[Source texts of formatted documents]
=== Section Start ===

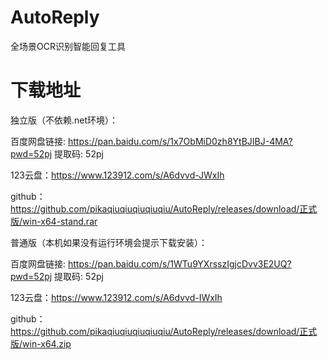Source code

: # AutoReply
全场景OCR识别智能回复工具

# 下载地址

独立版（不依赖.net环境）：

百度网盘链接: https://pan.baidu.com/s/1x7ObMiD0zh8YtBJIBJ-4MA?pwd=52pj 提取码: 52pj

123云盘：https://www.123912.com/s/A6dvvd-JWxIh

github：https://github.com/pikaqiuqiuqiuqiuqiu/AutoReply/releases/download/正式版/win-x64-stand.rar

普通版（本机如果没有运行环境会提示下载安装）：

百度网盘链接: https://pan.baidu.com/s/1WTu9YXrsszIgjcDvv3E2UQ?pwd=52pj 提取码: 52pj

123云盘：https://www.123912.com/s/A6dvvd-IWxIh

github：https://github.com/pikaqiuqiuqiuqiuqiu/AutoReply/releases/download/正式版/win-x64.zip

=== Section End ===

→ **EXERCISE DESCRIPTION**: Write out only those lines of the entries that lie between the line containing "独立版（不依赖.net环境）：" and the last line, inclusive, reproducing them exactly.

→ **EXERCISE ANSWER**:
独立版（不依赖.net环境）：

百度网盘链接: https://pan.baidu.com/s/1x7ObMiD0zh8YtBJIBJ-4MA?pwd=52pj 提取码: 52pj

123云盘：https://www.123912.com/s/A6dvvd-JWxIh

github：https://github.com/pikaqiuqiuqiuqiuqiu/AutoReply/releases/download/正式版/win-x64-stand.rar

普通版（本机如果没有运行环境会提示下载安装）：

百度网盘链接: https://pan.baidu.com/s/1WTu9YXrsszIgjcDvv3E2UQ?pwd=52pj 提取码: 52pj

123云盘：https://www.123912.com/s/A6dvvd-IWxIh

github：https://github.com/pikaqiuqiuqiuqiuqiu/AutoReply/releases/download/正式版/win-x64.zip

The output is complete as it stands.